Updated Feb.27,2008 07:38 KST

Eric Clapton Invited to Rock N.Korea
Eric Clapton performs Monday evening during the first of their three concerts with Steve Winwood at New York's Madison Square Garden. /AP
British blues legend Eric Clapton could be the next Western musician to play in Pyongyang, following the New York Philharmonic's performance in the North Korean capital this week.

The Financial Times newspaper reported Tuesday that North Korea has invited the "guitar god" to perform in the worldĄŻs most isolated country next year.

Clapton is one of the world's most famous musicians, whose many Grammy awards include one for best pop instrumental album in 2001. His many hits include "Wonderful Tonight" and "Tears in Heaven."

Pyongyang has invited Clapton as a "reciprocal visit" for a North Korean orchestra tour planned for England this summer, the FT wrote. "The invitation will boost hopes that North Korea is growing more interested in building cultural bridges to the outside world, even as diplomatic negotiations over its nuclear program stall."

The North Korean State Symphony Orchestra plans to give three performances in London and Middlesbrough from Sept. 2 through 14. This will mark the first time that an orchestra from the communist country has ever performed in a Western nation.

"We want our music to be understood by the Western world and we want our people to understand Western music," the FT quoted a North Korean official as saying. The official said that Clapton "had agreed 'in principle' to the idea, suggesting 2009 for the concert," but Clapton's agent has not officially confirmed it, according to the newspaper.

If the concert materializes, the English guitarist will be the first pop music star to give a solo performance in North Korea.
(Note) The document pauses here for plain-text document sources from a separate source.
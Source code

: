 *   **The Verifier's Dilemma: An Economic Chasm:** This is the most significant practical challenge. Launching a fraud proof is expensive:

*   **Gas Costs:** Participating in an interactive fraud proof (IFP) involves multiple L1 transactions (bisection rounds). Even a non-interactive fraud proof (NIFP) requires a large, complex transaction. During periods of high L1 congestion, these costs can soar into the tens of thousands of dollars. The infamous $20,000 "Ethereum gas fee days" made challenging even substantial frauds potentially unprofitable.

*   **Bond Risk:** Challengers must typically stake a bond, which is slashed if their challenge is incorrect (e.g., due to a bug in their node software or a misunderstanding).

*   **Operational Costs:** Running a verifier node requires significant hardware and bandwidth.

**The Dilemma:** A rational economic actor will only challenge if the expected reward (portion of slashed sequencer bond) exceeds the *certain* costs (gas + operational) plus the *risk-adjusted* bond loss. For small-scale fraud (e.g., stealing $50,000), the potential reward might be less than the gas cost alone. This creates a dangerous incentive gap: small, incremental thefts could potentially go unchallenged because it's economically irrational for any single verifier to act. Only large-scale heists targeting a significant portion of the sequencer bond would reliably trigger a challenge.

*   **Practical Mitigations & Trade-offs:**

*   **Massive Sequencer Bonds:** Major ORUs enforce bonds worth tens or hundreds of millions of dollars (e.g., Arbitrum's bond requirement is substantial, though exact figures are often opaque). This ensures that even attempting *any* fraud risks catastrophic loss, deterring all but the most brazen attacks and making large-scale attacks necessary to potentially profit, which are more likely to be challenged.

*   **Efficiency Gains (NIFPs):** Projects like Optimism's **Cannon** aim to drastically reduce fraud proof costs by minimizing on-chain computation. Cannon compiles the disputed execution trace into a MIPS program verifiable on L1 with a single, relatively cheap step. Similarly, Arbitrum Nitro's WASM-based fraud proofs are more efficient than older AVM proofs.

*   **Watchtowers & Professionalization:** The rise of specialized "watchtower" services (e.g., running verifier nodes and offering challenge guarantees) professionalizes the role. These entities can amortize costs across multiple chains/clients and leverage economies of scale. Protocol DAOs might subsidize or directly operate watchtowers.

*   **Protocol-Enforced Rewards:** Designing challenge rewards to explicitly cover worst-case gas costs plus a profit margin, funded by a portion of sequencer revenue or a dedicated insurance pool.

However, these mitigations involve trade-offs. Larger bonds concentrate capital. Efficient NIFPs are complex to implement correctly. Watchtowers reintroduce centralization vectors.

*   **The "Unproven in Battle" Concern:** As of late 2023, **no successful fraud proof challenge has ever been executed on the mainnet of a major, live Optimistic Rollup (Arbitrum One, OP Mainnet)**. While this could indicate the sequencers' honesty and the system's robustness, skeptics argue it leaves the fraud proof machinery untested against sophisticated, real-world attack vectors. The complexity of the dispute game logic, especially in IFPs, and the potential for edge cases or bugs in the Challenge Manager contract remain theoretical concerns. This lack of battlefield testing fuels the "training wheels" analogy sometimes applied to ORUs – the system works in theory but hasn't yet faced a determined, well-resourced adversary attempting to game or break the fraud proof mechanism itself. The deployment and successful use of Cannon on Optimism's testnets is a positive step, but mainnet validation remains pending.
A few South Korean singers including now-disbanded pop groups Fin.KL and Sechs Kies and American rock singer Roger Clinton performed in Pyongyang at the 2000 Peace and Friendship Concert in December 1999, but no big names like Clapton have ever given a solo concert there.

"A performance by Mr. Clapton would be notable because, while classical music is well known in North Korea, rock and pop are banned because of their strong Western influences," the FT wrote.

North Korean leader Kim Jong-il's second son, Kim Jong-chul, is reportedly such a huge fan of Clapton that he traveled to Germany in 2006 to see the guitarist perform in Frankfurt, Stuttgart, Leipzig, and Berlin. This has prompted the speculation that the younger Kim may be behind the country's invitation.